As with shales, the source potential of carbonate rocks depends primarily upon the organic facies rather than the mineral matrix. Where the depositional and early diagenetic environment is highly oxygenated, the total-organic-carbon (TOC) content is low. The remaining kerogen is highly oxygenated, with a negligible generative capacity for hydrocarbons, despite a relatively high hydrocarbon/TOC ratio in the immature state. An anoxic depositional early diagenetic environment can result in the deposition of organic-rich, fine-grained carbonate sediments that are excellent potential source rocks.
Excellent oil-prone source rocks, whether with carbonate- or clay-mineral matrices, have many characteristics in common. Both form in anoxic environments, are generally laminated and heterogeneous, have moderate to high TOC, and contain high-quality organic matter (OM). The latter is exemplified by atomic H/C ratios ≥ 1.2 near a vitrinite reflectance of 0.50% Ro. Although they constitute a small percentage of all carbonate rocks, organic-rich, fine-grained carbonate rocks are widespread in both time and space and are the probable source of 30–40% or more of the petroleum reserves of the world.
Gas-prone organic facies are rare in carbonate rocks because they are usually dominated by terrestrial organic matter deposited in a dominantiy clay matrix. However, gas-prone organic facies may occur in carbonate rocks as a result of turbidite deposition or by a mixture of kerogen types II and IV. Most carbonate rocks contain nongenerative organic facies, as do most siliceous rocks. Oxygen-rich depositional environments for carbonates are found from sea level (reefs) to the ocean depths (Globigerina ooze).
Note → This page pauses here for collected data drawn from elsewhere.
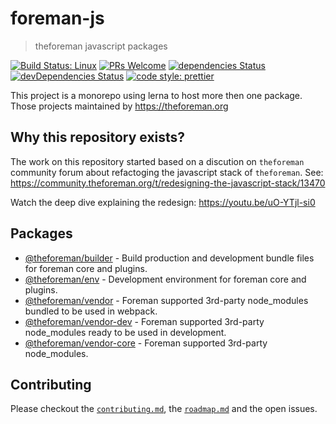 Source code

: # foreman-js

> theforeman javascript packages

[![Build Status: Linux](https://img.shields.io/travis/theforeman/foreman-js/master.svg?style=flat-square)](https://travis-ci.org/theforeman/foreman-js)
[![PRs Welcome](https://img.shields.io/badge/PRs-welcome-brightgreen.svg?style=flat-square)](http://makeapullrequest.com)
[![dependencies Status](https://david-dm.org/theforeman/foreman-js/status.svg)](https://david-dm.org/theforeman/foreman-js)
[![devDependencies Status](https://david-dm.org/theforeman/foreman-js/dev-status.svg)](https://david-dm.org/theforeman/foreman-js?type=dev)
[![code style: prettier](https://img.shields.io/badge/code_style-prettier-ff69b4.svg?style=flat-square)](https://github.com/prettier/prettier)

This project is a monorepo using lerna to host more then one package.
Those projects maintained by https://theforeman.org

## Why this repository exists?

The work on this repository started based on a discution on `theforeman` community forum about refactoging the javascript stack of `theforeman`.
See: https://community.theforeman.org/t/redesigning-the-javascript-stack/13470

Watch the deep dive explaining the redesign:
https://youtu.be/uO-YTjl-si0

## Packages

- [@theforeman/builder](packages/builder) - Build production and development bundle files for foreman core and plugins.
- [@theforeman/env](packages/env) - Development environment for foreman core and plugins.
- [@theforeman/vendor](packages/vendor) - Foreman supported 3rd-party node_modules bundled to be used in webpack.
- [@theforeman/vendor-dev](packages/vendor-dev) - Foreman supported 3rd-party node_modules ready to be used in development.
- [@theforeman/vendor-core](packages/vendor-core) - Foreman supported 3rd-party node_modules.

## Contributing

Please checkout the [`contributing.md`](./contributing.md), the [`roadmap.md`](./roadmap.md) and the open issues.
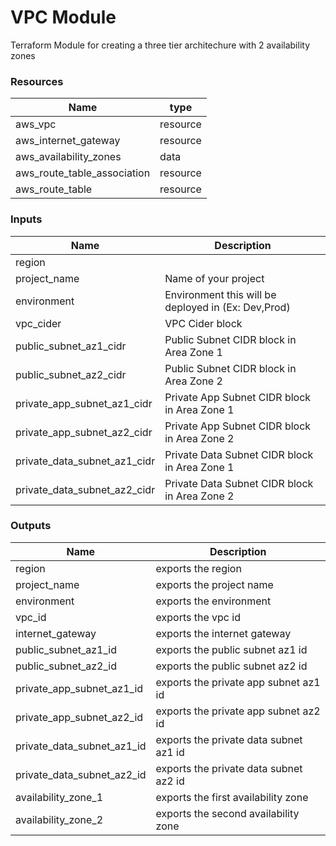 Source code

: <h1>VPC Module</h1>
Terraform Module for creating a three tier architechure with 2 availability zones

<h3>Resources</h3>

| Name | type |
| --- | --- |
| aws_vpc | resource |
| aws_internet_gateway | resource |
| aws_availability_zones | data |
| aws_route_table_association | resource |
| aws_route_table | resource |

<h3>Inputs</h3>

| Name | Description |
| --- | --- |
| region |  |
| project_name | Name of your project |
| environment | Environment this will be deployed in (Ex: Dev,Prod)  |
| vpc_cider |  VPC Cider block |
| public_subnet_az1_cidr | Public Subnet CIDR block in Area Zone 1  |
| public_subnet_az2_cidr |  Public Subnet CIDR block in Area Zone 2 |
| private_app_subnet_az1_cidr | Private App Subnet CIDR block in Area Zone 1  |
| private_app_subnet_az2_cidr | Private App Subnet CIDR block in Area Zone 2  |
| private_data_subnet_az1_cidr | Private Data Subnet CIDR block in Area Zone 1  |
| private_data_subnet_az2_cidr | Private Data Subnet CIDR block in Area Zone 2  |

<h3>Outputs</h3>

| Name | Description |
| --- | --- |
| region | exports the region |
| project_name | exports the project name |
| environment | exports the environment |
| vpc_id | exports the vpc id |
| internet_gateway | exports the internet gateway |
| public_subnet_az1_id | exports the public subnet az1 id |
| public_subnet_az2_id | exports the public subnet az2 id |
| private_app_subnet_az1_id | exports the private app subnet az1 id |
| private_app_subnet_az2_id | exports the private app subnet az2 id |
| private_data_subnet_az1_id | exports the private data subnet az1 id |
| private_data_subnet_az2_id | exports the private data subnet az2 id |
| availability_zone_1 | exports the first availability zone |
| availability_zone_2 | exports the second availability zone |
Despite the basic relationship between organic-rich oil-prone carbonate and shale source rocks, some significant differences exist. Oils derived from carbonate rocks are often richer in cyclic hydrocarbons and sulfur compounds than oils derived from shales, owing to the dearth of terrestrial-plant waxes in the OM and less iron in the pore water. In addition, the generally earlier decrease of porosity and permeability and the greater contrast between the physical properties of the OM and the rock matrix in carbonate source rocks often result in different primary migration characteristics.